By 1980, the only people who called him Wedgwood were those who deliberately sought to take his name in vain.

In truth, our teacher’s intervention was indicative of the way Benn was represented in much of the media at the time. He was caricatured as a swivel-eyed fanatic, a barely-disguised Bolshevik, and the fact that he held such sway in the Labour Party made him a national catastrophe waiting to happen.

Tony’s Last Tape is a new play by Andy Barrett that reveals Benn in a rather more sympathetic light. I saw this Nottingham Playhouse production during its brief run at Liverpool’s Everyman, though it continues touring until late October. It is performed as a monologue by Philip Bretherton, who takes on the persona of Benn near the end of his life, a crumpled, care-worn insomniac narrating his thoughts into a cassette recorder, just as the man himself did throughout his political career.

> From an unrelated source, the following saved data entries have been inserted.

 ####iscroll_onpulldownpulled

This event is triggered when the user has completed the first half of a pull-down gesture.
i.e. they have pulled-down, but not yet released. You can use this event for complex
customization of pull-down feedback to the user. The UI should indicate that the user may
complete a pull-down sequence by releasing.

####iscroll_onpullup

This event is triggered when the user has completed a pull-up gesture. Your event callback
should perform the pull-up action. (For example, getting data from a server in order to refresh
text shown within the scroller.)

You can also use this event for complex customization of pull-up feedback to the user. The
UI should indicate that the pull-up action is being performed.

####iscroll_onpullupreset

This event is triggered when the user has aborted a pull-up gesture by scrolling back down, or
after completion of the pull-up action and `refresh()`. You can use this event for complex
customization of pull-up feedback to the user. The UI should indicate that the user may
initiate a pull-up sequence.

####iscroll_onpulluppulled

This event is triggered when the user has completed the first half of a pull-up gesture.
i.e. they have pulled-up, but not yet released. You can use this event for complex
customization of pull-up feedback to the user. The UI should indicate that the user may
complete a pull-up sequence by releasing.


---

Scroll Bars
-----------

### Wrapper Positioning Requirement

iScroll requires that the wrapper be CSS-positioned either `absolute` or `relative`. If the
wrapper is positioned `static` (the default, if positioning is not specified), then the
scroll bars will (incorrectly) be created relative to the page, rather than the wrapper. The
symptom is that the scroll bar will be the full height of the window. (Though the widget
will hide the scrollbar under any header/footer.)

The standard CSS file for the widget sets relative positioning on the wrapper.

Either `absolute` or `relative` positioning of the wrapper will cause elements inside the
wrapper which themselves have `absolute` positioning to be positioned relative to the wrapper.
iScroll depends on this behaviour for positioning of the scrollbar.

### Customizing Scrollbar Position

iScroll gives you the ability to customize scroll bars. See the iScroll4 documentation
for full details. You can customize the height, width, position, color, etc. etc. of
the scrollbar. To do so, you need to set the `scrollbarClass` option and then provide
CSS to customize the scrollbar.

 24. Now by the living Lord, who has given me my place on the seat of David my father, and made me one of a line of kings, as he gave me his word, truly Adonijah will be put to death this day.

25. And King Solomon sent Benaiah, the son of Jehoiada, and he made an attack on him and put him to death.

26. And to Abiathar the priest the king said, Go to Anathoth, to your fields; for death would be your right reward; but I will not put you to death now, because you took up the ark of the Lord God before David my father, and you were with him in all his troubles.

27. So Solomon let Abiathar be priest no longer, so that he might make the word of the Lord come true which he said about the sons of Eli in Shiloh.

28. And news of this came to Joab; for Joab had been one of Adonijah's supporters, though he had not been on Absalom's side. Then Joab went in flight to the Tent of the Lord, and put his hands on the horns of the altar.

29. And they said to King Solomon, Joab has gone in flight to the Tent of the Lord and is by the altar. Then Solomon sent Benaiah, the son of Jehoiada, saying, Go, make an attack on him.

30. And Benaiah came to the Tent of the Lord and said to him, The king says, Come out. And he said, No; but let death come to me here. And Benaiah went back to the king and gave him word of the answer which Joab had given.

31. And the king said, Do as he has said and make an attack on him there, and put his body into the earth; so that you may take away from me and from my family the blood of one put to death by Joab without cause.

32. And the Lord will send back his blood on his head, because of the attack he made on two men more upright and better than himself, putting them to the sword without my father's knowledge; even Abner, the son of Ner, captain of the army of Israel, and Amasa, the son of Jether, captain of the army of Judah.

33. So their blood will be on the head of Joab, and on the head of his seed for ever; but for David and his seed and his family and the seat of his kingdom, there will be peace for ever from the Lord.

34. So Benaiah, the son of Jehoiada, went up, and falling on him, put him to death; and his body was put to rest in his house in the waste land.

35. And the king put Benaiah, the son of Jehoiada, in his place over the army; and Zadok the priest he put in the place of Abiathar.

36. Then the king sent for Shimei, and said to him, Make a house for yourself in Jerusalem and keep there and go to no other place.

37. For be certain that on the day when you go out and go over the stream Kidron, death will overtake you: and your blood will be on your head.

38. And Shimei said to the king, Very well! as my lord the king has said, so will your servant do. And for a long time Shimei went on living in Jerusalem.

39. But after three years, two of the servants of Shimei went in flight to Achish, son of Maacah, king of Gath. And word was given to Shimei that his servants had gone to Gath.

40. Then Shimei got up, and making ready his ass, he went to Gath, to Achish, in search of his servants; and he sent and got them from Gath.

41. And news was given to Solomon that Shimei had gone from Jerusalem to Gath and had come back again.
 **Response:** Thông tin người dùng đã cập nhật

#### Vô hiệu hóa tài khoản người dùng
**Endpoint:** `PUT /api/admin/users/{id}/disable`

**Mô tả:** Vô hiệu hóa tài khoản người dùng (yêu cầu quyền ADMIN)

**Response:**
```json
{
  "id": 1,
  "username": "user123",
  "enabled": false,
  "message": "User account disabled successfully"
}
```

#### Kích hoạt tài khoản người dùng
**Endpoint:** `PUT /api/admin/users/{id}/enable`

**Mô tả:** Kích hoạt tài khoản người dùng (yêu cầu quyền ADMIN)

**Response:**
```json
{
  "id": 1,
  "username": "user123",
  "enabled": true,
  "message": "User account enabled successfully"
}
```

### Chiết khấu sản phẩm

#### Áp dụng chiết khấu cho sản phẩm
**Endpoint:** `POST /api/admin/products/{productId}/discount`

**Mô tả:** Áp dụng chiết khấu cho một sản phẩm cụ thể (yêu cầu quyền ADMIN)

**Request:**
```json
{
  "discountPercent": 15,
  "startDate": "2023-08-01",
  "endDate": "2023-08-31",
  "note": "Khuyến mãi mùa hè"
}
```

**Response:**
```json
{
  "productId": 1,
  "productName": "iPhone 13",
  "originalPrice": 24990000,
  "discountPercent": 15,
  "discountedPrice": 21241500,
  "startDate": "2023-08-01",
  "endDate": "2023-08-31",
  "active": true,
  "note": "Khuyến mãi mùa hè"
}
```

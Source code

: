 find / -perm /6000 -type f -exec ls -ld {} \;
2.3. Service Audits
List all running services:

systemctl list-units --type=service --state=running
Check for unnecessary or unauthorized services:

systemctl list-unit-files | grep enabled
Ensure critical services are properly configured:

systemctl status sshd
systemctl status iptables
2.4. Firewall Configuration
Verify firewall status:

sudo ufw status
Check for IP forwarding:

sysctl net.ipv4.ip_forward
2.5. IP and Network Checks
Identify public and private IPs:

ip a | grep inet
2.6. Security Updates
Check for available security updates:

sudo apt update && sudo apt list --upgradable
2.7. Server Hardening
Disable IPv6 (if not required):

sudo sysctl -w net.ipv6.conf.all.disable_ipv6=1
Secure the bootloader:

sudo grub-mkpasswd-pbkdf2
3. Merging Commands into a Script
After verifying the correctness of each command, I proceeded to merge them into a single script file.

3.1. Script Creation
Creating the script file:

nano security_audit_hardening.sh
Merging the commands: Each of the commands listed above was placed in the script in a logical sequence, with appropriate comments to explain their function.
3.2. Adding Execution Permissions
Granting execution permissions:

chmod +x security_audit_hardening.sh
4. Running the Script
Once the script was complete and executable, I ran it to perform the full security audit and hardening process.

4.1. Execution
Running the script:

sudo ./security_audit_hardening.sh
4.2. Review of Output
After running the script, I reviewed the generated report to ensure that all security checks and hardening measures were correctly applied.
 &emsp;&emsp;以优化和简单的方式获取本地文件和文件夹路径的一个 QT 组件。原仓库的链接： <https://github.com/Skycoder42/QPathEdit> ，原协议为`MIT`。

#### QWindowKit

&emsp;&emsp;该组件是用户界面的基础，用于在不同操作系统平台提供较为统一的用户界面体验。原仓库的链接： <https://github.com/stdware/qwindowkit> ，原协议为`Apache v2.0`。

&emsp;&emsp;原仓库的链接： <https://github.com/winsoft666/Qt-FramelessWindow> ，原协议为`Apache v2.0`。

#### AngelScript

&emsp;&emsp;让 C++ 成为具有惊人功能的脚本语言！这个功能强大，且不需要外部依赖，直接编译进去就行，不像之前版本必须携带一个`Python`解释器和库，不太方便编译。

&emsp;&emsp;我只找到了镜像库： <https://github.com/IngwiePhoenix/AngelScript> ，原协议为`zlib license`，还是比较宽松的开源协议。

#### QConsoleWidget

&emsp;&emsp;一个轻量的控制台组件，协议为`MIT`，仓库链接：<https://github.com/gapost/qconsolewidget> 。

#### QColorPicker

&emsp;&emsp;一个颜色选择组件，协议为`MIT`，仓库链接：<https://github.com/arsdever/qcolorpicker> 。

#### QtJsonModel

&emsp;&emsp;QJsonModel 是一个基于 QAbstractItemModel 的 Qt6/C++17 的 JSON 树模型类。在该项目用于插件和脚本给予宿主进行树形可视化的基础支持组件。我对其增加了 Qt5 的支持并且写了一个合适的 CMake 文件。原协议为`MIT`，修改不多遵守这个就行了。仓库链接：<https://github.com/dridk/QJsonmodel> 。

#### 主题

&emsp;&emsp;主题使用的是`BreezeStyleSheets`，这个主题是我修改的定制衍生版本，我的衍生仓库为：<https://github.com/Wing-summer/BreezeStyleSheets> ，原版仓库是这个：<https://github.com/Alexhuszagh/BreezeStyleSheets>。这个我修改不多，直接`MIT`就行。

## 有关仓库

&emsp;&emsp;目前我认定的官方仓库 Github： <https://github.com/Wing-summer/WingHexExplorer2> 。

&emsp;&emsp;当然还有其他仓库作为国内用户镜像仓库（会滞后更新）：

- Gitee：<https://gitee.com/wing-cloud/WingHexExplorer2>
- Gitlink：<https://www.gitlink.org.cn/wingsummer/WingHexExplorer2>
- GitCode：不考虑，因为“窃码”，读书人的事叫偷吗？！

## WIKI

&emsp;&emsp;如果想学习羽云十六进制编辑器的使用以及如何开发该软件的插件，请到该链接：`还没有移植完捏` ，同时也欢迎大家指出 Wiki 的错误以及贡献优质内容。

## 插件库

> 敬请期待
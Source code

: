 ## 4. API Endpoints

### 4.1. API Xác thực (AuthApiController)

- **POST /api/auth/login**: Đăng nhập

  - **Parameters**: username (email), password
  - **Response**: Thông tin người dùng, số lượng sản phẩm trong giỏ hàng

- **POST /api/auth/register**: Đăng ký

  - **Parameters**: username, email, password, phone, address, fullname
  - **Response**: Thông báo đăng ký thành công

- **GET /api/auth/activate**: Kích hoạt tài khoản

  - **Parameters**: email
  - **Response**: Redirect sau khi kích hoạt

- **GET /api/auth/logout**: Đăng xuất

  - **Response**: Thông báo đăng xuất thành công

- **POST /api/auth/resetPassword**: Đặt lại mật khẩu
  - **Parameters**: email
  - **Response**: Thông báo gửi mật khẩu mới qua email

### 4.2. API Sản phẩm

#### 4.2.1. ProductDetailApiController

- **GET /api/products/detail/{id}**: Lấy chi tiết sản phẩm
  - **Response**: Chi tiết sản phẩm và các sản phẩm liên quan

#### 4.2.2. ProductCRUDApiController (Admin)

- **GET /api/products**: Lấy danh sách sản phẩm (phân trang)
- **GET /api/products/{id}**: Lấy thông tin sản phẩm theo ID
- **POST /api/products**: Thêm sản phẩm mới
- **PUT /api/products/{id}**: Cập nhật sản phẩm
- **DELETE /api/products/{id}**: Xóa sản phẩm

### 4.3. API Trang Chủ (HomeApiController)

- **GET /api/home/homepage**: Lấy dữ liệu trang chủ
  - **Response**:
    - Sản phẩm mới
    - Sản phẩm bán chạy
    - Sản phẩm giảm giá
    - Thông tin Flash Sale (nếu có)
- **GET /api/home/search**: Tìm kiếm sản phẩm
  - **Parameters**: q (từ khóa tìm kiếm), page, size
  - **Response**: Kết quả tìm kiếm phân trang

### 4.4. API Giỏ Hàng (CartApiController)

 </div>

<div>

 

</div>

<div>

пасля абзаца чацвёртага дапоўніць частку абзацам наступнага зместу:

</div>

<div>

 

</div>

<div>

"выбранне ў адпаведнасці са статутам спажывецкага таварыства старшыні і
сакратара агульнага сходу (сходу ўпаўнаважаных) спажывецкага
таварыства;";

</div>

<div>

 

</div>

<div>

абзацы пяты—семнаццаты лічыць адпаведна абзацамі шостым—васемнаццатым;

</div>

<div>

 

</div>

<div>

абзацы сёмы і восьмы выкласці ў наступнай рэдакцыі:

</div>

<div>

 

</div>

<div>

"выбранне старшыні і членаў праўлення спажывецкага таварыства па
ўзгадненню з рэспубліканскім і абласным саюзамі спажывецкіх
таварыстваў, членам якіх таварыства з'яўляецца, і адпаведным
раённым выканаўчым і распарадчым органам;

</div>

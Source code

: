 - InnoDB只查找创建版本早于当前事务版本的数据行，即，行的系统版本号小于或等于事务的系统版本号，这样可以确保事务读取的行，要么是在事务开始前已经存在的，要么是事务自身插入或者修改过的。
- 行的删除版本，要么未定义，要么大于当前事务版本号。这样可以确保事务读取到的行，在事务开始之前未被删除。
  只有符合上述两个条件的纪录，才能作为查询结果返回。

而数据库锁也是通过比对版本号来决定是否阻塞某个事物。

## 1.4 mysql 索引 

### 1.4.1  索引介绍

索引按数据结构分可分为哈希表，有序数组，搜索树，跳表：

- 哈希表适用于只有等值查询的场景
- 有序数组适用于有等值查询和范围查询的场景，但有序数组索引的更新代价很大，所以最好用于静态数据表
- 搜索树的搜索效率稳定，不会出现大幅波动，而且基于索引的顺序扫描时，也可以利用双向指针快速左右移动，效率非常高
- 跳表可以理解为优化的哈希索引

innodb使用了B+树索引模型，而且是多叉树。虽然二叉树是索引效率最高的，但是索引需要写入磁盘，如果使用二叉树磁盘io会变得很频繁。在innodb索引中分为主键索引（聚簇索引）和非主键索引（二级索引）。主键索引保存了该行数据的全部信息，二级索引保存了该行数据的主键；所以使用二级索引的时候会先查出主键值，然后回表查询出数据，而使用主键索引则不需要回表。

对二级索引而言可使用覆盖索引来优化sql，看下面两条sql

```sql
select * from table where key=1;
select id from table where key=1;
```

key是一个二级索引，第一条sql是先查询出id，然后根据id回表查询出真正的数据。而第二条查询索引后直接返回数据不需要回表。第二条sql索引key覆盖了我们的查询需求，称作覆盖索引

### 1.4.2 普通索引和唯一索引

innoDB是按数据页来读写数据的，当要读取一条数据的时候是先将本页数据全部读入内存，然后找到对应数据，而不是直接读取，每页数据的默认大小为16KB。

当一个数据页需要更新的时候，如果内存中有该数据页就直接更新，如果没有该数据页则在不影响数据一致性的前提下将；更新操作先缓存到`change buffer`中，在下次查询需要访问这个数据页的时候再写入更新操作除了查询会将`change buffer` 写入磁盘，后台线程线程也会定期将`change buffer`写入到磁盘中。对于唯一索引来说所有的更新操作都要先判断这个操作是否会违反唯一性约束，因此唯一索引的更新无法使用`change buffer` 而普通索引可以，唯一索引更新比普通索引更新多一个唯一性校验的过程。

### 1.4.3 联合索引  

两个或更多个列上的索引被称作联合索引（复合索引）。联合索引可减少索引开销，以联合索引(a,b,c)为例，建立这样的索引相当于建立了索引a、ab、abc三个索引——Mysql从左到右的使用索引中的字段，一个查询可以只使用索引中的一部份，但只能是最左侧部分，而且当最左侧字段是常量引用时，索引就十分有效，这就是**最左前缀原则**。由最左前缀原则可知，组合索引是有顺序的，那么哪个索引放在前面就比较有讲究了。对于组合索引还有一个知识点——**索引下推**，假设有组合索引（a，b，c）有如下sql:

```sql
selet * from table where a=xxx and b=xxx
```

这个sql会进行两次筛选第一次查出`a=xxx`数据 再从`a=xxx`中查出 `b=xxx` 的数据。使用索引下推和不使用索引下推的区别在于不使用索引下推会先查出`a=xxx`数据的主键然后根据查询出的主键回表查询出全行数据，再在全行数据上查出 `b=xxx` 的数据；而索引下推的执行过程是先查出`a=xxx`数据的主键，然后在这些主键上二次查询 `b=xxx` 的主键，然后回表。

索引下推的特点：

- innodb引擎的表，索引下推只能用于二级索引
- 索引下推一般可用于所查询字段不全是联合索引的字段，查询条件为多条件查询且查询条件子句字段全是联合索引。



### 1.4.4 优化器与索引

Tony's Last TapeThis habit of personal curation was a well-known fact about Benn, and his self-recorded diaries have made regular appearances on BBC Radio 4 in recent years. It is something that, along with pipe smoking and tea drinking, we might come to have taken for granted about him, but under the weak single bulb that illuminates this play, we realise it reveals much about the inner workings of the man and his sense of his own place in history.

He realises he is a witness to important events, whether parliamentary in nature or occurring way beyond Westminster walls. He knows that, with the metaphorical big guns of ruling-class interests ranged against him, there is only one person who can tell his story.

Tony’s Last Tape is not a biography, though it is deeply biographical. It twists and meanders, reflecting the flow of thoughts that pass through Benn’s mind as he sits at his desk, surrounded by books and papers, and lets the remembered years wash over him.

There is simmering anger of course, but tempered by much self-doubt and despair at the role his beloved party has chosen to play. At one point, mulling over the reasons he is unable to sleep, he tells us that he wasn’t woken by cramp, or his bladder, or “that nightmare with Tony Blair” – a line that gets an easy laugh. But he then follows up with “…or the one with Neil Kinnock, or Michael Foot, or Harold Wilson, or Hugh Gaitskell”.

If all of these leaders gave him nightmares, could there have been much about the party that ever left him feeling content?

As I wandered down to the theatre on my way to see the play, I joked on Twitter that I was expecting the show to be packed with dancing, special effects and spectacular production numbers. While I would love to report that this turned out to be true – I imagine Benn shimmying down a glitzy staircase while a chorus of Tolpuddle Martyrs do backflips – it will come as no surprise that Tony’s Last Tape is as frugal and plain as you would expect.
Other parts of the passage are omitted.